AMHERST, Mass. — While it’s long been believed that chimps are stronger than humans, the gap between the two species isn’t as large as urban legends suggest, a new study finds.
Researchers at the University of Massachusetts Amherst both studied previous literature and conducted their own experiments before coming to the conclusion that chimpanzees have about 1.35 times the strength and power of the average human.

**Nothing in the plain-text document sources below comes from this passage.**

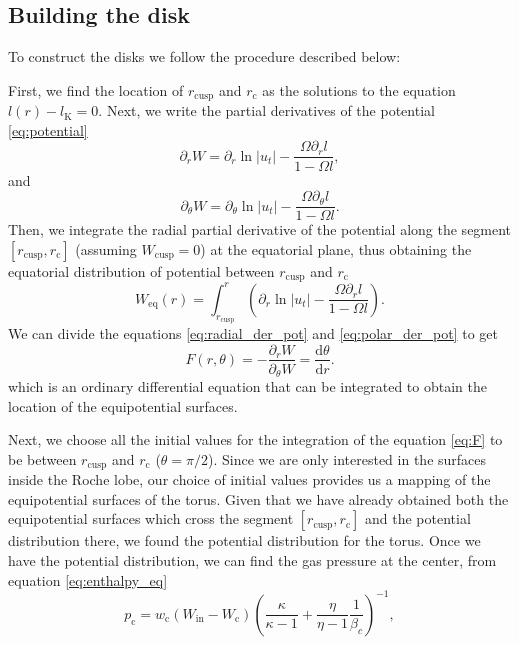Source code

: \documentclass{aa}
\begin{document}
\subsection{Building the disk}

To construct the disks we follow the procedure described below:

First, we find the location of $r_{\mathrm{cusp}}$ and $r_{\mathrm{c}}$ as the solutions to the equation $l(r) - l_{\mathrm{K}} = 0$.
Next, we write the partial derivatives of the potential \eqref{eq:potential}
\begin{equation}\label{eq:radial_der_pot}
\partial_r W = \partial_r \ln|u_t| - \frac{\Omega \partial_rl}{1 - \Omega l},
\end{equation}
and
\begin{equation}\label{eq:polar_der_pot}
\partial_{\theta} W = \partial_{\theta} \ln|u_t| - \frac{\Omega \partial_{\theta}l}{1 - \Omega l}.
\end{equation}
Then, we integrate the radial partial derivative of the potential along the segment $[r_{\mathrm{cusp}}, r_{\mathrm{c}}]$ (assuming $W_{\mathrm{cusp}} = 0$) at the equatorial plane, thus obtaining the equatorial distribution of potential between $r_{\mathrm{cusp}}$ and $r_{\mathrm{c}}$
\begin{equation}\label{eq:equatorial_pot}
W_{\mathrm{eq}}(r) = \int^{r}_{r_{\mathrm{cusp}}}\left(\partial_r \ln|u_t| - \frac{\Omega \partial_rl}{1 - \Omega l}\right).
\end{equation}
We can divide the equations \eqref{eq:radial_der_pot} and \eqref{eq:polar_der_pot} \citep{Qian:2009} to get
\begin{equation}\label{eq:F}
F(r, \theta) = -\frac{\partial_r W}{\partial_{\theta} W} = \frac{\mathrm{d}\theta}{\mathrm{d}r}.
\end{equation}
which is an ordinary differential equation that can be integrated to obtain the location of the equipotential surfaces.

Next, we choose all the initial values for the integration of the equation \eqref{eq:F} to be between $r_{\mathrm{cusp}}$ and $r_{\mathrm{c}}$ ($\theta = \pi / 2$). Since we are only interested in the surfaces inside the Roche lobe, our choice of initial values provides us a mapping of the equipotential surfaces of the torus. Given that we have already obtained both the equipotential surfaces which cross the segment $[r_{\mathrm{cusp}}, r_{\mathrm{c}}]$ and the potential distribution there, we found the potential distribution for the torus.
Once we have the potential distribution, we can find the gas pressure at the center, from equation \eqref{eq:enthalpy_eq}
\begin{equation}
p_{\mathrm{c}} = w_{\mathrm{c}}(W_{\mathrm{in}} - W_{\mathrm{c}})\left(\frac{\kappa}{\kappa - 1} + \frac{\eta}{\eta - 1}\frac{1}{\beta_c}\right)^{-1},
\end{equation}
\end{document}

The difference in strength, contrary to popular belief, is mostly due to a larger variety of muscle fibers found in chimps, as opposed to outright stronger muscle fibers.
To explain his interest in conducting the study, lead researcher Brian Umberger explained in a university news release: “There are nearly 100 years of accounts suggesting that chimpanzees must have intrinsically superior muscle fiber properties compared with humans, yet there had been no direct tests of that idea.”
To this end, the researchers found that chimpanzees have double the number of fast-twitch muscle fibers of humans, which may explain the disparity in strength. Fast-twitch fibers are known for enabling fast and powerful movement, albeit over shorter periods of time.
The bulk of their research was conducted through the use of computer models, although individual and isolated experiments were also employed.
The study’s findings demonstrate how humans, armed with an abundance of slow-twitch fibers, are more suited for endurance activities, such as long-distance walking, than primates. This feature may be unique to humans in the evolutionary path from which chimps and humans diverged.
“When we compared chimps and humans to muscle fiber type data for other species we found that humans are the outlier, suggesting that selection for long distance, over-ground travel may have been important early in the evolution of our musculoskeletal system,” says Umberger.
Looking at all their data, the team calculated that the “chimp muscle produces about 1.35 times more dynamics force and power than human muscle.”
In the end, “natural selection appears to have altered more global characteristics of muscle tissue, such as muscle fiber type distributions and muscle fiber lengths,” concludes Umberger et al.
The study’s findings were published in the journal Proceedings of the National Academy of Sciences.